A proposta foi aprovada em votação simbólica, quando não há declaração ou contagem de votos.
A aprovação na comissão é a penúltima etapa na tramitação. O texto ainda precisa ser analisado no plenário do Senado, onde são necessários votos de 49 dos 81 senadores. A base do governo de Luiz Inácio Lula da Silva (PT) trabalha para que isso aconteça pelo menos antes do segundo turno das eleições.
O relatório do senador Omar Aziz (PSD-AM) reproduziu integralmente o texto aprovado pela Câmara dos Deputados em maio. Até o início da votação na CCJ, 36 emendas haviam sido apresentadas, e todas foram rejeitadas pelo relator.
A maioria delas foi apresentada pela oposição. Eram tentativas de evitar a redução na jornada semanal, evitar a concessão de dois dias de folga para que apenas um fosse remunerado e de aumentar o período de transição.

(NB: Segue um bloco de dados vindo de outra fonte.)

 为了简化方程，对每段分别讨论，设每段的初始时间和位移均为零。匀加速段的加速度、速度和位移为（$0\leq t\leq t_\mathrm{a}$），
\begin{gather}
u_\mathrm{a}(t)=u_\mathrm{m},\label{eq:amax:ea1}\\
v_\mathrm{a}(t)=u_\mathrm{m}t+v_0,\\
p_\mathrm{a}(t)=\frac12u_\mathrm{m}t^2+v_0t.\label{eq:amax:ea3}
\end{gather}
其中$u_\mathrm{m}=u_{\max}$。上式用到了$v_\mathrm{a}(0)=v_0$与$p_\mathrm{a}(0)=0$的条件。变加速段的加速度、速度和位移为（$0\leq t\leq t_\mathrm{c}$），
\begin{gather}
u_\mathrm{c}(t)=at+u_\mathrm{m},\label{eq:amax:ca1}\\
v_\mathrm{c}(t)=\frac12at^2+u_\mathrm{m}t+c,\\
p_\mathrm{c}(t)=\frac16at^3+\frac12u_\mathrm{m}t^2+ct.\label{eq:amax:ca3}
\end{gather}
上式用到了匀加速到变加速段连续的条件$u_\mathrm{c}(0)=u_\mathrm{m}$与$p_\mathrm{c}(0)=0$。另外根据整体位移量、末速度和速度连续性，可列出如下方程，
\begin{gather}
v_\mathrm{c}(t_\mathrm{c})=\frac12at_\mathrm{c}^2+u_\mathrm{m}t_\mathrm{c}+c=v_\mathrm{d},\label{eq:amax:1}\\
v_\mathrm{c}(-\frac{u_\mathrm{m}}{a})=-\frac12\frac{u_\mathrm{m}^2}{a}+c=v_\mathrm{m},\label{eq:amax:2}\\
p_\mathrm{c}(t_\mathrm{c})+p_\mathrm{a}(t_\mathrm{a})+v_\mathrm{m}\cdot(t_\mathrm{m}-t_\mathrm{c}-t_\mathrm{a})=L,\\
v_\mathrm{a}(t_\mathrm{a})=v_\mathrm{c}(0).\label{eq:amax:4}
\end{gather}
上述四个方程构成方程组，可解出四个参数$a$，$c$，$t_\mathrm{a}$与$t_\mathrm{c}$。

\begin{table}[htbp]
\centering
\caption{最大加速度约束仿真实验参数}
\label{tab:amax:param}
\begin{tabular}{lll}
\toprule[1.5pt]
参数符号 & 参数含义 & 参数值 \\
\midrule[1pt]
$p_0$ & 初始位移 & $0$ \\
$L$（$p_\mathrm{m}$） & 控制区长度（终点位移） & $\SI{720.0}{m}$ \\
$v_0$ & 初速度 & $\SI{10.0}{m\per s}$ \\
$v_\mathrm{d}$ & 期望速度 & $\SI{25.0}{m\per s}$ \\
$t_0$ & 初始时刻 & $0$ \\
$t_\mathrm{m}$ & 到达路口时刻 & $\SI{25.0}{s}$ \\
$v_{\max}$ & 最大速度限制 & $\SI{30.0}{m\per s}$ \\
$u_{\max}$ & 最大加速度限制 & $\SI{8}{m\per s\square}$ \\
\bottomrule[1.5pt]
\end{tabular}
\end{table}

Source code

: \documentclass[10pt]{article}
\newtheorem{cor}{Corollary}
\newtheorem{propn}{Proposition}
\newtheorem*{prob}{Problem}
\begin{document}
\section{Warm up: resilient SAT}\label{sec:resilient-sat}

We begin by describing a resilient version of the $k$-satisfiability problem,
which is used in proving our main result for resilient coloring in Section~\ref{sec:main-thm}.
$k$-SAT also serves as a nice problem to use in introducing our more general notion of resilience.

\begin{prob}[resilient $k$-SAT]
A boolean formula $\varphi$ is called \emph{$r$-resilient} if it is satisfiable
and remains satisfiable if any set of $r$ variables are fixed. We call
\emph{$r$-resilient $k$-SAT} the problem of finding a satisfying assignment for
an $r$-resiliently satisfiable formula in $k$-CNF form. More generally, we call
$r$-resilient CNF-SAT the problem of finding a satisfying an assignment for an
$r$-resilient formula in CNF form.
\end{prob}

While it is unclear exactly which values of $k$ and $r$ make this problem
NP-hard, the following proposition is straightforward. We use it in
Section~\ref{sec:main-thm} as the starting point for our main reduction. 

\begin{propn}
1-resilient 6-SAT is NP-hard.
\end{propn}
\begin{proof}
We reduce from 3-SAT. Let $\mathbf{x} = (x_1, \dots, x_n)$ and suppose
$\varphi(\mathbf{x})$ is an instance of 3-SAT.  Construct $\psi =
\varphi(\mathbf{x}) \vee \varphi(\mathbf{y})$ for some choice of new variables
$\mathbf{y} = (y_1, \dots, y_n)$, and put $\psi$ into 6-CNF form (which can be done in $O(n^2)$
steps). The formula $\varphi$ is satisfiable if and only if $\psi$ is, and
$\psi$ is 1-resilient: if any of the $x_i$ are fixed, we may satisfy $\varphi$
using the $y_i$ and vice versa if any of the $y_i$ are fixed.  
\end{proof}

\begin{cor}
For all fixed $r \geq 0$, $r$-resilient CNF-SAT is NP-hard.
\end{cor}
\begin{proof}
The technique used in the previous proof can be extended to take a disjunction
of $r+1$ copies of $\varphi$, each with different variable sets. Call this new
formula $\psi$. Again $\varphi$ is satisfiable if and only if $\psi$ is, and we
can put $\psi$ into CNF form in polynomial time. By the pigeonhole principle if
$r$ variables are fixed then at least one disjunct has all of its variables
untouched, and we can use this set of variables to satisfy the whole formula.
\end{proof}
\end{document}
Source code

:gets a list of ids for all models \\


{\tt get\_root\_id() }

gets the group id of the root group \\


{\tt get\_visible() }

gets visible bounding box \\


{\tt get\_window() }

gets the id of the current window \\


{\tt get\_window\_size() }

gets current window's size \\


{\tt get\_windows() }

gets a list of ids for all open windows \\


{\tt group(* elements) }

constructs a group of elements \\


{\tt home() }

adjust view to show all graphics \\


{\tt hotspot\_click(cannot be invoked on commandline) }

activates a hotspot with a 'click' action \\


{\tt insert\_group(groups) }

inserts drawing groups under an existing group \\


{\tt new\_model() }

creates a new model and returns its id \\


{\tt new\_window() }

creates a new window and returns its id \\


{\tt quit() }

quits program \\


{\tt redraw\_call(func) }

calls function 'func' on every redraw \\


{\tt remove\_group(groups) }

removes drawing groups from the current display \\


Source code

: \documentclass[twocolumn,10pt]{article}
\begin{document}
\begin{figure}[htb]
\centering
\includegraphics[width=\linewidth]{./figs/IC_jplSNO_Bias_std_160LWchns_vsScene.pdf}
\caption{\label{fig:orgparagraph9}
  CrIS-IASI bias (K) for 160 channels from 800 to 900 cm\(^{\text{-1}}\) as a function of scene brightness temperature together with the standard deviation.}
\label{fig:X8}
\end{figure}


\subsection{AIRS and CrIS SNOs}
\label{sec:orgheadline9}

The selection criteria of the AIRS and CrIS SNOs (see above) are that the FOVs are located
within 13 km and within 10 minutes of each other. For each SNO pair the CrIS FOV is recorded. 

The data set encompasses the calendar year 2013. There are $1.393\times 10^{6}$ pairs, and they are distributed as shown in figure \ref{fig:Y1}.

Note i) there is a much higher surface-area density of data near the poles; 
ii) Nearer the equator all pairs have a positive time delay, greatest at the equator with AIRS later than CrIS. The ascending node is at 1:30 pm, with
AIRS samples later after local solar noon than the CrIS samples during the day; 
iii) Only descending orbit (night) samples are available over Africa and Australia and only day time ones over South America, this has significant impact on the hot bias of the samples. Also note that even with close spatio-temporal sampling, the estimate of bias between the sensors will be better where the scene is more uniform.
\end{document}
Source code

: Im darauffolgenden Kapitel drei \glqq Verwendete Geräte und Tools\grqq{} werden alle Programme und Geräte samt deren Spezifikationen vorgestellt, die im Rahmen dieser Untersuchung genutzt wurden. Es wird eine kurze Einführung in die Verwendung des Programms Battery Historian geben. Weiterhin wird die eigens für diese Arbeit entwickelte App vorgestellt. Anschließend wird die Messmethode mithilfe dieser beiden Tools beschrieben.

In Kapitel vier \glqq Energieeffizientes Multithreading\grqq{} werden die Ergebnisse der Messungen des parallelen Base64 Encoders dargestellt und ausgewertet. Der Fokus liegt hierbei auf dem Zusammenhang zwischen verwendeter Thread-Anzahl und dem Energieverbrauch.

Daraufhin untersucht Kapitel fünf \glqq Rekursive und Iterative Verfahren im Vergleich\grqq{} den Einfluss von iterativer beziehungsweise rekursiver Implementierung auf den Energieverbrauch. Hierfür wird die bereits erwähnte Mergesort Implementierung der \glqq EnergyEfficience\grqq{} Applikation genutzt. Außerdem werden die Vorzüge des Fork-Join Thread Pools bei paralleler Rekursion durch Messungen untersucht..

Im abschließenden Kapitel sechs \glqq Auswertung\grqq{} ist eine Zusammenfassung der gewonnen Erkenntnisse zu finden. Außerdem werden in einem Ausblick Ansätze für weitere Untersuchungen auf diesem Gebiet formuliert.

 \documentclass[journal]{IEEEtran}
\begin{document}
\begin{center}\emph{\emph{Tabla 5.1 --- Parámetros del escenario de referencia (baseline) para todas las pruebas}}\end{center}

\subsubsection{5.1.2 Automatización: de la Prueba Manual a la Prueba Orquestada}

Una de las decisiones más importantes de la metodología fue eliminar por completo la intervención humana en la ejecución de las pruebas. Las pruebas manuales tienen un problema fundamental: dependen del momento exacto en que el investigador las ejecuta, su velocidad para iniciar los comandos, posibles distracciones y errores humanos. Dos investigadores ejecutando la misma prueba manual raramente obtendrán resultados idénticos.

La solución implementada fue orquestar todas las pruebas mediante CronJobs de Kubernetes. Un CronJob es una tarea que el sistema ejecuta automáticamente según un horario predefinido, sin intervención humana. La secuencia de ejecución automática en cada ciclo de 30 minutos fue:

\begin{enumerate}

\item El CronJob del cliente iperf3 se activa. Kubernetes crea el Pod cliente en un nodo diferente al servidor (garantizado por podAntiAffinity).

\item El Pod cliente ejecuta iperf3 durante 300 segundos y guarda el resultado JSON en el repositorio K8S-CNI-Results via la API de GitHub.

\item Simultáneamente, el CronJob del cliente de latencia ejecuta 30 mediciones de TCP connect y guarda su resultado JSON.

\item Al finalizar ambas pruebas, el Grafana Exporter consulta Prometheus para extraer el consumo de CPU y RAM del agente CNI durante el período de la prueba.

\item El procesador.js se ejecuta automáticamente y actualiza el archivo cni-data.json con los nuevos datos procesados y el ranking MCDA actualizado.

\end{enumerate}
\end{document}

A oposição pediu vistas na discussão, o que levou a reunião da CCJ a ser suspensa por cerca de 2 horas, nesta quarta-feira, como parte da estratégia para conter a votação. Mas governistas insistiram na votação e, após o prazo, o presidente da comissão, Otto Alencar (PSD-BA), que é da base de apoio do governo, levou a PEC à votação.
Bolsonaristas já admitiam na véspera que o assunto gerava desgaste eleitoral para senadores que são candidatos.
Por isso, o enfrentamento ao andamento da proposta foi deixado a senadores que não disputam as eleições deste ano, como é o caso de Rogério Marinho (PL-RN), líder da oposição no Senado e coordenador da campanha do senador Flávio Bolsonaro (PL) a presidente.
O candidato não participou da votação na comissão e evitou falar sobre o projeto.